Hey, amigo, you are setting the bar a little high for us young amigos who are going to follow in your pawprints! Can you ease up a little bit amigo to give the rest of us some hope?

su amigo, Ricky Ricardo


----------



## Srouse1 (Jan 24, 2015)

Very impressive Kodi!


----------



## krandall (Jun 11, 2009)

Ricky Ricardo said:


> Double AA Kodi (Always Awesome). :whoo: !Felicidades!
> 
> Hey, amigo, you are setting the bar a little high for us young amigos who are going to follow in your pawprints! Can you ease up a little bit amigo to give the rest of us some hope?
> 
> su amigo, Ricky Ricardo


Ricky, you will get there too! I hear you are practicing regularly and getting really good at your obedience!!!


----------



## Wags Mom (Dec 15, 2013)

Love watching you and Kodi!


----------



## jabojenny (Sep 18, 2011)

Congrats Kodi and Karen! I love watching you guys. Do you find that all this awful weather and snow effects Kodi's performance? My two seem like they are stir crazy mostly when I'm working with them at home. We've resorted to having to work inside which is hard, at least when I can get outside I can leave one inside and not be distracted with barking. We try to get out for even a short walks but I am so ready for spring already!


----------



## krandall (Jun 11, 2009)

jabojenny said:


> Congrats Kodi and Karen! I love watching you guys. Do you find that all this awful weather and snow effects Kodi's performance? My two seem like they are stir crazy mostly when I'm working with them at home. We've resorted to having to work inside which is hard, at least when I can get outside I can leave one inside and not be distracted with barking. We try to get out for even a short walks but I am so ready for spring already!
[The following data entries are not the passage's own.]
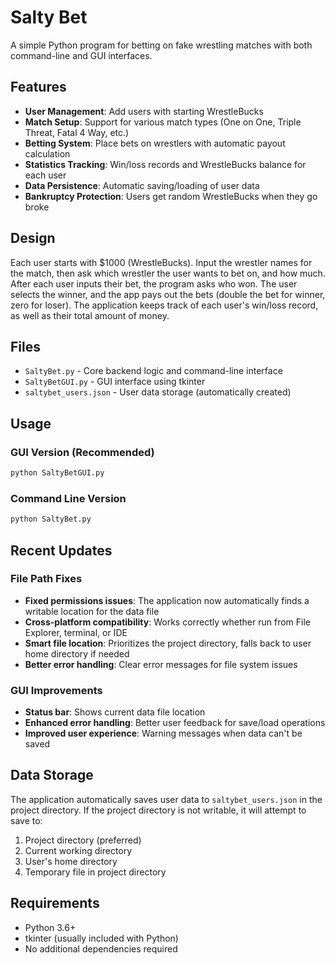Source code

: # Salty Bet

A simple Python program for betting on fake wrestling matches with both command-line and GUI interfaces.

## Features

- **User Management**: Add users with starting WrestleBucks
- **Match Setup**: Support for various match types (One on One, Triple Threat, Fatal 4 Way, etc.)
- **Betting System**: Place bets on wrestlers with automatic payout calculation
- **Statistics Tracking**: Win/loss records and WrestleBucks balance for each user
- **Data Persistence**: Automatic saving/loading of user data
- **Bankruptcy Protection**: Users get random WrestleBucks when they go broke

## Design

Each user starts with $1000 (WrestleBucks). Input the wrestler names for the match, then ask which wrestler the user wants to bet on, and how much. After each user inputs their bet, the program asks who won. The user selects the winner, and the app pays out the bets (double the bet for winner, zero for loser). The application keeps track of each user's win/loss record, as well as their total amount of money.

## Files

- `SaltyBet.py` - Core backend logic and command-line interface
- `SaltyBetGUI.py` - GUI interface using tkinter
- `saltybet_users.json` - User data storage (automatically created)

## Usage

### GUI Version (Recommended)
```bash
python SaltyBetGUI.py
```

### Command Line Version
```bash
python SaltyBet.py
```

## Recent Updates

### File Path Fixes
- **Fixed permissions issues**: The application now automatically finds a writable location for the data file
- **Cross-platform compatibility**: Works correctly whether run from File Explorer, terminal, or IDE
- **Smart file location**: Prioritizes the project directory, falls back to user home directory if needed
- **Better error handling**: Clear error messages for file system issues

### GUI Improvements
- **Status bar**: Shows current data file location
- **Enhanced error handling**: Better user feedback for save/load operations
- **Improved user experience**: Warning messages when data can't be saved

## Data Storage

The application automatically saves user data to `saltybet_users.json` in the project directory. If the project directory is not writable, it will attempt to save to:
1. Project directory (preferred)
2. Current working directory
3. User's home directory
4. Temporary file in project directory

## Requirements

- Python 3.6+
- tkinter (usually included with Python)
- No additional dependencies required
I think the biggest thing is that I can TELL Kodi's not as fit as he normally is. He's not chubby&#8230; he hasn't gained weight, but instead of hard muscle, I feel a soft layer of fat over his ribs. And I know it's because we CAN'T get out. We have no sidewalks, the roads are narrow, slat-coverd and we have a lot of traffic. Normally we can walk on the grass beside the road, but that's under 5' high snow piles. That may be part of the reason he was a bit tired the second day.

But as far as working is concerned, we have 2 or 3 days per week at one or both training centers and a couple of weekend trials each month. On the other days, we have our training room in the basement. I can see how having two would complicate things. I'm planning on making sure my second is as well crate trained as Kodi is when the time comes. Then, hopefully, I can just crate the one I'm not working with.


----------



## Hsusa (Dec 21, 2014)

I am dying! You guys are so much fun to watch.


----------



## lfung5 (Jun 30, 2007)

Way to go! The main thing is he is having a blast!! What fun


----------



## jabojenny (Sep 18, 2011)

Yep I'm a strong proponent for crates. Doesn't always mean they're happy to be in (Mae) but will readily oblige when asked. I am so excited for you to get a second I love seeing sibling relationships evolve! Oh the stories you'll have.


----------



## MarinaGirl (Mar 25, 2012)

You and Kodi are a pleasure to watch Karen.  I'm really enjoying training Emmie at Agility but I need to set a goal to actually compete with her. My challenge is she's so fast and sometimes gets ahead of me, and I'm rusty on my crosses. She loves all the equipment and does really well on the weave poles. I had leg surgeries last May and October so paused our training but now I'm excited to get back into it.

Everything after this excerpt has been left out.